Task goal: Beginning with the line that has "We also investigate" and ending with the line that has "In this paper, rather", retype the entries below exactly, except for the pictures.

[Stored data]
_ _ _
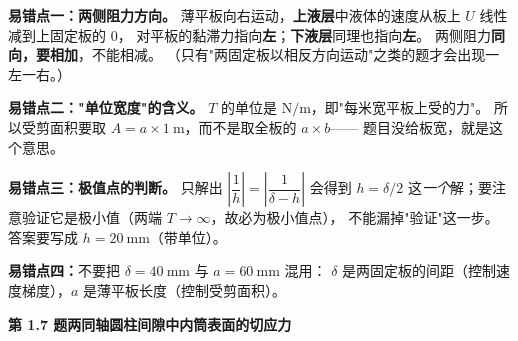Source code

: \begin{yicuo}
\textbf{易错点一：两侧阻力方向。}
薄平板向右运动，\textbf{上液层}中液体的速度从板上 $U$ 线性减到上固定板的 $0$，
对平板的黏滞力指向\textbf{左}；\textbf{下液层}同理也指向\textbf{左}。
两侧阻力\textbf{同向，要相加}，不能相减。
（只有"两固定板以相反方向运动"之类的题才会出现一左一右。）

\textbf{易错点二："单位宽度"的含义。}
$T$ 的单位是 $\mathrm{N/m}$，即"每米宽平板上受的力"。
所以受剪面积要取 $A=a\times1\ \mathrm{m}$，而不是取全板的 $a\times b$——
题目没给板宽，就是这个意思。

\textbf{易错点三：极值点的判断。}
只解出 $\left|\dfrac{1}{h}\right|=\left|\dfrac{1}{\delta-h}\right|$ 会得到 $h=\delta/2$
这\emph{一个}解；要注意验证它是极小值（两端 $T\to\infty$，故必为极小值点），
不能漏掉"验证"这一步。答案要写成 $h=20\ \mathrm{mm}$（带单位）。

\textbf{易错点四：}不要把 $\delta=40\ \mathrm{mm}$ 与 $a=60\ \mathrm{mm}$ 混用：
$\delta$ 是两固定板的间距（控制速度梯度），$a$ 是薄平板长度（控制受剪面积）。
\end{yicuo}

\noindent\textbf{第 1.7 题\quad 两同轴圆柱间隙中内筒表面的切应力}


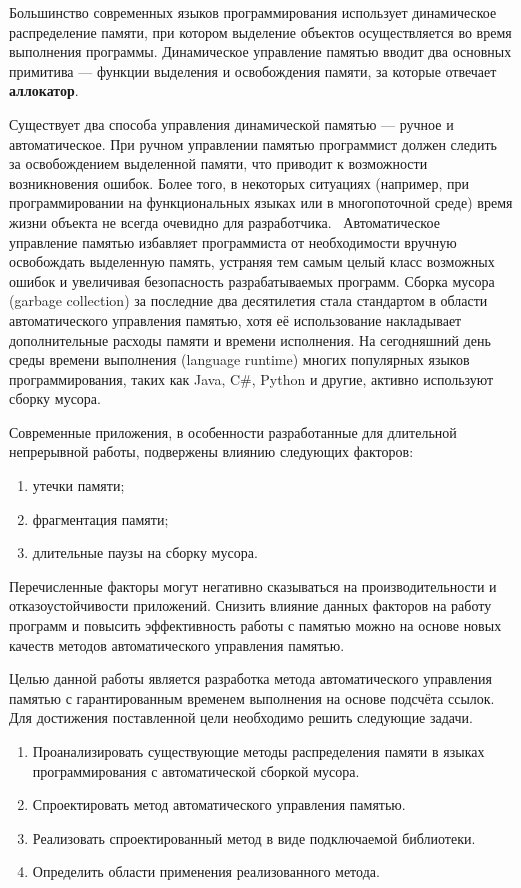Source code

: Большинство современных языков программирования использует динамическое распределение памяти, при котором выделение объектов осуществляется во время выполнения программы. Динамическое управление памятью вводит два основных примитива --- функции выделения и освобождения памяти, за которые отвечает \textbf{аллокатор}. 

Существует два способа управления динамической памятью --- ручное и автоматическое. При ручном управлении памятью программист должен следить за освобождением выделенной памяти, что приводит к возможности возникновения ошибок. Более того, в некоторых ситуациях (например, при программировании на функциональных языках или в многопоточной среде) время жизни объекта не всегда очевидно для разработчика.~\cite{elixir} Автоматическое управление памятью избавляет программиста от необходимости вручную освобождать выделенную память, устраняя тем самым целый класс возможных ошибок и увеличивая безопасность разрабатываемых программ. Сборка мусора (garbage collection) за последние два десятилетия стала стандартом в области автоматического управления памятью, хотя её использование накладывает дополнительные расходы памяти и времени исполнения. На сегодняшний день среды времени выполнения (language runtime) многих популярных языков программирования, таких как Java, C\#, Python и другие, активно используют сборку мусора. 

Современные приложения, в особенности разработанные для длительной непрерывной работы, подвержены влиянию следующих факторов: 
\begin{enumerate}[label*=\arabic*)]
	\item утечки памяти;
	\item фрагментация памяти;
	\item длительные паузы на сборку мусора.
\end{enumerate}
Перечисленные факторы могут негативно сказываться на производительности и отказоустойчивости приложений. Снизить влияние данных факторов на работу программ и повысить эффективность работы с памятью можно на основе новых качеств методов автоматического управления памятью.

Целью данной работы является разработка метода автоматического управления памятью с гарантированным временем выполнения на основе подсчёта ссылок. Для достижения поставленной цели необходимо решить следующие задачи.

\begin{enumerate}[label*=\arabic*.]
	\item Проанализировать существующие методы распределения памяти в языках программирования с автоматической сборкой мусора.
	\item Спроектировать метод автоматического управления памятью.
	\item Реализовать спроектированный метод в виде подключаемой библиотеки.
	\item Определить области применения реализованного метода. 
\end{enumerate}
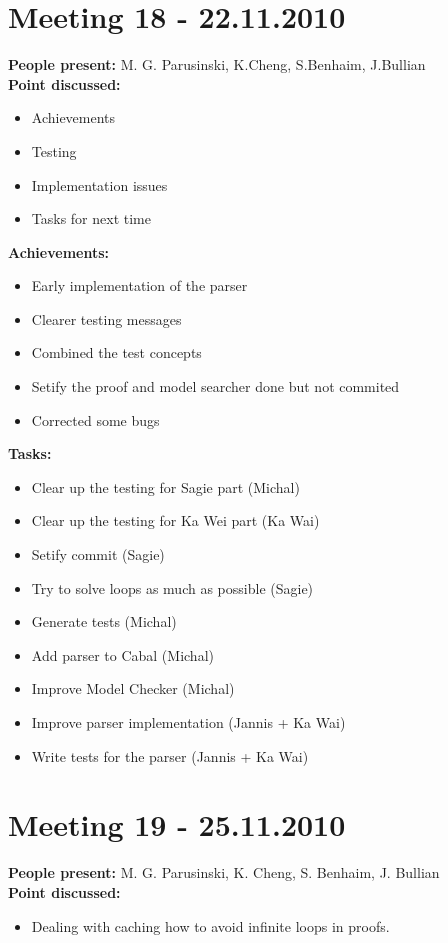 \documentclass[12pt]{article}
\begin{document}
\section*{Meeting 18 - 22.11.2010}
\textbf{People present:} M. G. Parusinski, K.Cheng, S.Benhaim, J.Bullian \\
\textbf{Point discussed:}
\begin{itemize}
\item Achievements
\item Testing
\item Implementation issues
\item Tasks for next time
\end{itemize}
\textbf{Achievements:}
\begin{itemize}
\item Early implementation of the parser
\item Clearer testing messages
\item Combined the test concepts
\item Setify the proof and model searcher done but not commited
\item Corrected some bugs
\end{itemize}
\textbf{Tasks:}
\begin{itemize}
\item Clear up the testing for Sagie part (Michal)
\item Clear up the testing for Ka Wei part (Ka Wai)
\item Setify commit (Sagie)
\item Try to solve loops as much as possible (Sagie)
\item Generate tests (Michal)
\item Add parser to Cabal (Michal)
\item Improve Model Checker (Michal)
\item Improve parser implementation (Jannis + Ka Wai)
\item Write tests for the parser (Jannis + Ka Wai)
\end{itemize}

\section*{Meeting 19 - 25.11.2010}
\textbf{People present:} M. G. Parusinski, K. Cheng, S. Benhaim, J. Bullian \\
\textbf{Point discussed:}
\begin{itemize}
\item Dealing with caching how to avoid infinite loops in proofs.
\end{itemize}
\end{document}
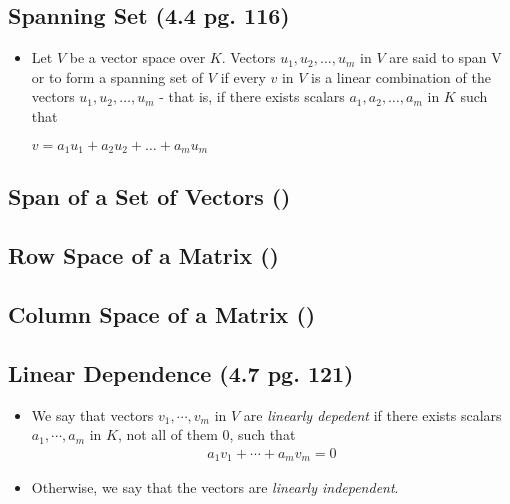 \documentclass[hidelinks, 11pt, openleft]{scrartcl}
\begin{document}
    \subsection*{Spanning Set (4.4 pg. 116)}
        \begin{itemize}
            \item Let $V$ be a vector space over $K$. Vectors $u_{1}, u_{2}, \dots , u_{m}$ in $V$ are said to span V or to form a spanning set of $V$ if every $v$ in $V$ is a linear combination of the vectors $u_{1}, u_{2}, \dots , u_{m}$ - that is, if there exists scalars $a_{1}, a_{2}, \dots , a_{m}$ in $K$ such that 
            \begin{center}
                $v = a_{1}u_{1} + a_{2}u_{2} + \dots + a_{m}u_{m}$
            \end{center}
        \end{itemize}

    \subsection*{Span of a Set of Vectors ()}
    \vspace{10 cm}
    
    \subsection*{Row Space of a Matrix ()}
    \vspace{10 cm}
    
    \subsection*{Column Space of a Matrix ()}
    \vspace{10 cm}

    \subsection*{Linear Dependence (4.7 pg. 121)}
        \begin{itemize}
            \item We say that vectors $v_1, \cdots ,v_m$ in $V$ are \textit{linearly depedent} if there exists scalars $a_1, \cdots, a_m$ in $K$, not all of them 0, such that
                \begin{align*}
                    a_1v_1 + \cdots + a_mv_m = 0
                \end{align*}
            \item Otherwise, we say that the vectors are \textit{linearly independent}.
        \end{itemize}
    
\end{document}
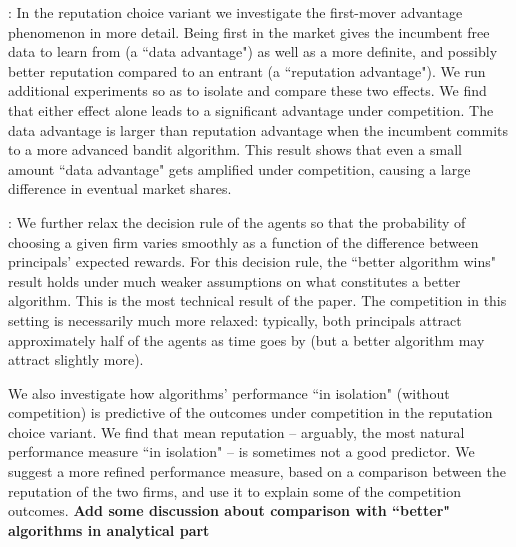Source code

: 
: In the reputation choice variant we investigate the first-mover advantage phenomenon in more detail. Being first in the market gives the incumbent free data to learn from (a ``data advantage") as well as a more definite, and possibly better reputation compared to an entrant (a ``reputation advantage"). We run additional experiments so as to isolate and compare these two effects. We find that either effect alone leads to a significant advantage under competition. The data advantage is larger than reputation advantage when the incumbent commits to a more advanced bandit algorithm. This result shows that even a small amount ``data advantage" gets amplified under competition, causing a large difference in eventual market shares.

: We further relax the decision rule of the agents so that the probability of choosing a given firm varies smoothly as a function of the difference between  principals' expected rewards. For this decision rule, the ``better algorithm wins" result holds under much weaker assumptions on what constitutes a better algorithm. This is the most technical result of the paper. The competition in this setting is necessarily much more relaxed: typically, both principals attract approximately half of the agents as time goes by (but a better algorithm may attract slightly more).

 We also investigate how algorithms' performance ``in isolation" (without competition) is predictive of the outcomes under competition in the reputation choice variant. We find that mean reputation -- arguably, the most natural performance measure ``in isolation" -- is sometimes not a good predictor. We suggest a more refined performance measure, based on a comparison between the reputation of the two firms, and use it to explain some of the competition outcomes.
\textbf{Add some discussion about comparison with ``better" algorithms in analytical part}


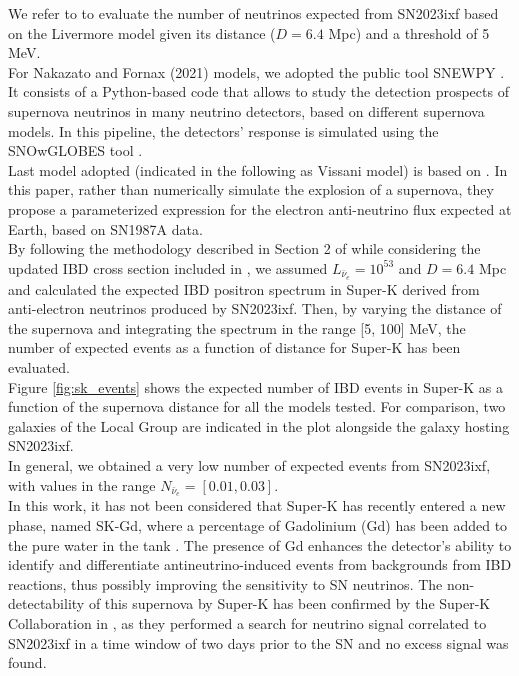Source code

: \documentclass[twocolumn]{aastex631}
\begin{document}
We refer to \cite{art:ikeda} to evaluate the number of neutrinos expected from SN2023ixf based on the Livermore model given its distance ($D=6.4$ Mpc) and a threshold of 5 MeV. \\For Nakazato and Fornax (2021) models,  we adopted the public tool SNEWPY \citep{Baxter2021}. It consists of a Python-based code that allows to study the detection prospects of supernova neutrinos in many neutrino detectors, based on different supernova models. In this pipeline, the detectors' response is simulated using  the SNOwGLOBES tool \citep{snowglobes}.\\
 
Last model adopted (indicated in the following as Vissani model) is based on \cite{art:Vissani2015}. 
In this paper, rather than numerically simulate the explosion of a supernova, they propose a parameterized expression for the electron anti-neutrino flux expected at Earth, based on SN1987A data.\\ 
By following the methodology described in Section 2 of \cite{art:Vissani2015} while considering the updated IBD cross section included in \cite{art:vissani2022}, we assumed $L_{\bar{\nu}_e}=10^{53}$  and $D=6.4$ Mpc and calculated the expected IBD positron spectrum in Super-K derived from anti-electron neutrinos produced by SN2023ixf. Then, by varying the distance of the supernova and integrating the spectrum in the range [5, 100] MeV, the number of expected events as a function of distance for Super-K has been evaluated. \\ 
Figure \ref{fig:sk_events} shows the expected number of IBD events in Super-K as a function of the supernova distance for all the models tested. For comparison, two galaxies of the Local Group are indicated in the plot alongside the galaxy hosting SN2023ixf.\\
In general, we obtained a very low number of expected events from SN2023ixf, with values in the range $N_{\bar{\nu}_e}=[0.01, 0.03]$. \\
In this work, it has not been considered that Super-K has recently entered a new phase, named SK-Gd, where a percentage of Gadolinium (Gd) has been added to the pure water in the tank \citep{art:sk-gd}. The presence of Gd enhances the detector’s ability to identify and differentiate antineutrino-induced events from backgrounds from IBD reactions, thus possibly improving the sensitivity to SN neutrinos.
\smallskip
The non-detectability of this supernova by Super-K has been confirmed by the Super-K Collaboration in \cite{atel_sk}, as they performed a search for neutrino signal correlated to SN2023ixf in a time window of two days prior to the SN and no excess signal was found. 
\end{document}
_ _ _
Output of the task:
 We also investigate how algorithms' performance ``in isolation" (without competition) is predictive of the outcomes under competition in the reputation choice variant. We find that mean reputation -- arguably, the most natural performance measure ``in isolation" -- is sometimes not a good predictor. We suggest a more refined performance measure, based on a comparison between the reputation of the two firms, and use it to explain some of the competition outcomes.
\textbf{Add some discussion about comparison with ``better" algorithms in analytical part}


Source code

: \documentclass[twocolumn]{aastex631}
\begin{document}
We refer to \cite{art:ikeda} to evaluate the number of neutrinos expected from SN2023ixf based on the Livermore model given its distance ($D=6.4$ Mpc) and a threshold of 5 MeV. \\For Nakazato and Fornax (2021) models,  we adopted the public tool SNEWPY \citep{Baxter2021}. It consists of a Python-based code that allows to study the detection prospects of supernova neutrinos in many neutrino detectors, based on different supernova models. In this pipeline, the detectors' response is simulated using  the SNOwGLOBES tool \citep{snowglobes}.\\
 
Last model adopted (indicated in the following as Vissani model) is based on \cite{art:Vissani2015}. 
In this paper, rather than numerically simulate the explosion of a supernova, they propose a parameterized expression for the electron anti-neutrino flux expected at Earth, based on SN1987A data.\\ 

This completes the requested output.